- **Work instructions**
Make a verbatim copy of the entries below; pictures stay out.

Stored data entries
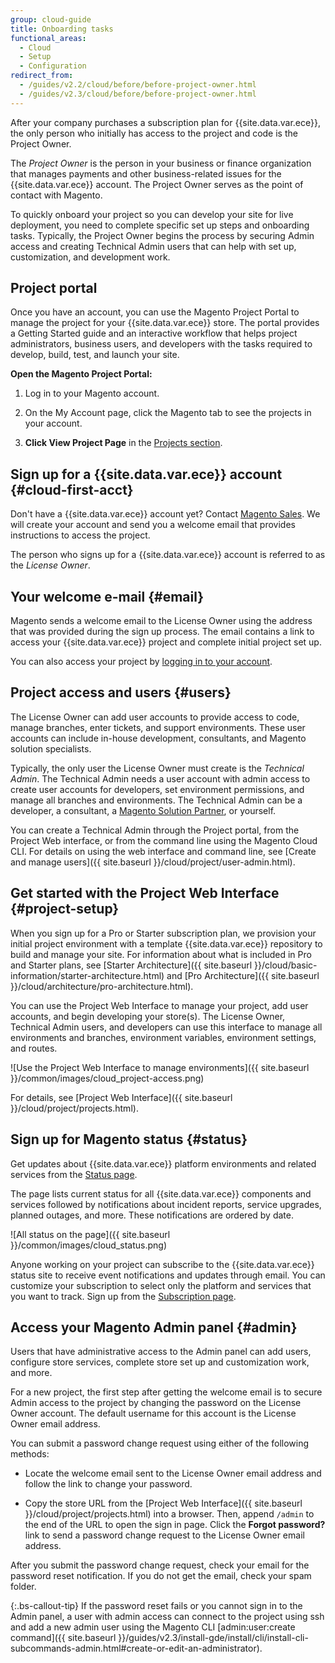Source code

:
 ```yaml
---
group: cloud-guide
title: Onboarding tasks
functional_areas:
  - Cloud
  - Setup
  - Configuration
redirect_from:
  - /guides/v2.2/cloud/before/before-project-owner.html
  - /guides/v2.3/cloud/before/before-project-owner.html
---
```


After your company purchases a subscription plan for {{site.data.var.ece}}, the only person who initially has access to the project and code is the Project Owner.

The _Project Owner_  is the person in your business or finance organization that manages payments and other business-related issues for the {{site.data.var.ece}} account. The Project Owner serves as the point of contact with Magento.

To quickly onboard your project so you can develop your site for live deployment, you need to complete specific set up steps and onboarding tasks. Typically, the Project Owner begins the process by securing Admin access and creating Technical Admin users that can help with set up, customization, and development work.

## Project portal

Once you have an account, you can use the Magento Project Portal to manage the project for your {{site.data.var.ece}} store. The portal provides a Getting Started guide and an interactive workflow that helps project administrators, business users, and developers with the tasks required to develop, build, test, and launch your site.

**Open the Magento Project Portal:**

1. Log in to your Magento account.

1. On the My Account page, click the Magento tab to see the projects in your account.

1. **Click View Project Page** in the [Projects section](https://cloud.magento.com/cloud/project/subscriptions/).

## Sign up for a {{site.data.var.ece}} account {#cloud-first-acct}

Don't have a {{site.data.var.ece}} account yet? Contact [Magento Sales](https://magento.com/explore/contact-sales). We will create your account and send you a welcome email that provides instructions to access the project.

The person who signs up for a {{site.data.var.ece}} account is referred to as the _License Owner_.

## Your welcome e-mail {#email}

Magento sends a welcome email to the License Owner using the address that was provided during the sign up process. The email contains a link to access your {{site.data.var.ece}} project and complete initial project set up.

You can also access your project by [logging in to your account](https://accounts.magento.cloud).

## Project access and users {#users}

The License Owner can add user accounts to provide access to code, manage
branches, enter tickets, and support environments. These user accounts can include in-house development, consultants, and Magento solution specialists.

Typically, the only user the License Owner must create is the _Technical Admin_. The Technical Admin needs a user account with admin access to create user accounts for developers, set environment permissions, and manage all branches and environments. The Technical Admin can be a developer, a consultant, a [Magento Solution Partner](https://magento.com/find-a-partner), or yourself.

You can create a Technical Admin through the Project portal, from the Project Web interface, or from the command line using the Magento Cloud CLI. For details on using the web interface and command line, see [Create and manage users]({{ site.baseurl }}/cloud/project/user-admin.html).

## Get started with the Project Web Interface {#project-setup}

When you sign up for a Pro or Starter subscription plan, we provision your initial project environment with a template {{site.data.var.ece}} repository to build and manage your site. For information about what is included in Pro and Starter plans, see [Starter Architecture]({{ site.baseurl }}/cloud/basic-information/starter-architecture.html) and [Pro Architecture]({{ site.baseurl }}/cloud/architecture/pro-architecture.html).

You can use the Project Web Interface to manage your project, add user accounts, and begin developing your store(s). The License Owner, Technical Admin users, and developers can use this interface to manage all environments and branches, environment variables, environment settings, and routes.

![Use the Project Web Interface to manage environments]({{ site.baseurl }}/common/images/cloud_project-access.png)

For details, see [Project Web Interface]({{ site.baseurl }}/cloud/project/projects.html).

## Sign up for Magento status {#status}

Get updates about {{site.data.var.ece}} platform environments and related services from the [Status page](https://status.magento.cloud).

The page lists current status for all {{site.data.var.ece}} components and services followed by notifications about incident reports, service upgrades, planned outages, and more. These notifications are ordered by date.

![All status on the page]({{ site.baseurl }}/common/images/cloud_status.png)

Anyone working on your project can subscribe to the {{site.data.var.ece}} status site to receive event notifications and updates through email. You can customize your subscription to select only the platform and services that you want to track. Sign up from the [Subscription page](https://status.magento.cloud/subscribe).

## Access your Magento Admin panel {#admin}

Users that have administrative access to the Admin panel can add users, configure store services, complete store set up and customization work, and more.

For a new project, the first step after getting the welcome email is to secure Admin access to the project by changing the password on the License Owner account. The default username for this account is the License Owner email address.

You can submit a password change request using either of the following methods:

-  Locate the welcome email sent to the License Owner email address and follow the link to change your password.

-  Copy the store URL from the [Project Web Interface]({{ site.baseurl }}/cloud/project/projects.html) into a browser. Then, append `/admin` to the end of the URL to open the sign in page. Click the **Forgot password?** link to send a password change request to the License Owner email address.

After you submit the password change request, check your email for the password reset notification. If you do not get the email, check your spam folder.

{:.bs-callout-tip}
If the password reset fails or you cannot sign in to the Admin panel, a user with admin access can connect to the project using ssh and add a new admin user using the Magento CLI [admin:user:create command]({{ site.baseurl }}/guides/v2.3/install-gde/install/cli/install-cli-subcommands-admin.html#create-or-edit-an-administrator).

- **Exercise answer**
Source code

:
 ```yaml
---
group: cloud-guide
title: Onboarding tasks
functional_areas:
  - Cloud
  - Setup
  - Configuration
redirect_from:
  - /guides/v2.2/cloud/before/before-project-owner.html
  - /guides/v2.3/cloud/before/before-project-owner.html
---
```


After your company purchases a subscription plan for {{site.data.var.ece}}, the only person who initially has access to the project and code is the Project Owner.

The _Project Owner_  is the person in your business or finance organization that manages payments and other business-related issues for the {{site.data.var.ece}} account. The Project Owner serves as the point of contact with Magento.

To quickly onboard your project so you can develop your site for live deployment, you need to complete specific set up steps and onboarding tasks. Typically, the Project Owner begins the process by securing Admin access and creating Technical Admin users that can help with set up, customization, and development work.

## Project portal

Once you have an account, you can use the Magento Project Portal to manage the project for your {{site.data.var.ece}} store. The portal provides a Getting Started guide and an interactive workflow that helps project administrators, business users, and developers with the tasks required to develop, build, test, and launch your site.

**Open the Magento Project Portal:**

1. Log in to your Magento account.

1. On the My Account page, click the Magento tab to see the projects in your account.

1. **Click View Project Page** in the [Projects section](https://cloud.magento.com/cloud/project/subscriptions/).

## Sign up for a {{site.data.var.ece}} account {#cloud-first-acct}

Don't have a {{site.data.var.ece}} account yet? Contact [Magento Sales](https://magento.com/explore/contact-sales). We will create your account and send you a welcome email that provides instructions to access the project.

The person who signs up for a {{site.data.var.ece}} account is referred to as the _License Owner_.

## Your welcome e-mail {#email}

Magento sends a welcome email to the License Owner using the address that was provided during the sign up process. The email contains a link to access your {{site.data.var.ece}} project and complete initial project set up.

You can also access your project by [logging in to your account](https://accounts.magento.cloud).

## Project access and users {#users}

The License Owner can add user accounts to provide access to code, manage
branches, enter tickets, and support environments. These user accounts can include in-house development, consultants, and Magento solution specialists.

Typically, the only user the License Owner must create is the _Technical Admin_. The Technical Admin needs a user account with admin access to create user accounts for developers, set environment permissions, and manage all branches and environments. The Technical Admin can be a developer, a consultant, a [Magento Solution Partner](https://magento.com/find-a-partner), or yourself.

You can create a Technical Admin through the Project portal, from the Project Web interface, or from the command line using the Magento Cloud CLI. For details on using the web interface and command line, see [Create and manage users]({{ site.baseurl }}/cloud/project/user-admin.html).

## Get started with the Project Web Interface {#project-setup}

When you sign up for a Pro or Starter subscription plan, we provision your initial project environment with a template {{site.data.var.ece}} repository to build and manage your site. For information about what is included in Pro and Starter plans, see [Starter Architecture]({{ site.baseurl }}/cloud/basic-information/starter-architecture.html) and [Pro Architecture]({{ site.baseurl }}/cloud/architecture/pro-architecture.html).

You can use the Project Web Interface to manage your project, add user accounts, and begin developing your store(s). The License Owner, Technical Admin users, and developers can use this interface to manage all environments and branches, environment variables, environment settings, and routes.

![Use the Project Web Interface to manage environments]({{ site.baseurl }}/common/images/cloud_project-access.png)

For details, see [Project Web Interface]({{ site.baseurl }}/cloud/project/projects.html).

## Sign up for Magento status {#status}

Get updates about {{site.data.var.ece}} platform environments and related services from the [Status page](https://status.magento.cloud).

The page lists current status for all {{site.data.var.ece}} components and services followed by notifications about incident reports, service upgrades, planned outages, and more. These notifications are ordered by date.

![All status on the page]({{ site.baseurl }}/common/images/cloud_status.png)

Anyone working on your project can subscribe to the {{site.data.var.ece}} status site to receive event notifications and updates through email. You can customize your subscription to select only the platform and services that you want to track. Sign up from the [Subscription page](https://status.magento.cloud/subscribe).

## Access your Magento Admin panel {#admin}

Users that have administrative access to the Admin panel can add users, configure store services, complete store set up and customization work, and more.

For a new project, the first step after getting the welcome email is to secure Admin access to the project by changing the password on the License Owner account. The default username for this account is the License Owner email address.

You can submit a password change request using either of the following methods:

-  Locate the welcome email sent to the License Owner email address and follow the link to change your password.

-  Copy the store URL from the [Project Web Interface]({{ site.baseurl }}/cloud/project/projects.html) into a browser. Then, append `/admin` to the end of the URL to open the sign in page. Click the **Forgot password?** link to send a password change request to the License Owner email address.

After you submit the password change request, check your email for the password reset notification. If you do not get the email, check your spam folder.

{:.bs-callout-tip}
If the password reset fails or you cannot sign in to the Admin panel, a user with admin access can connect to the project using ssh and add a new admin user using the Magento CLI [admin:user:create command]({{ site.baseurl }}/guides/v2.3/install-gde/install/cli/install-cli-subcommands-admin.html#create-or-edit-an-administrator).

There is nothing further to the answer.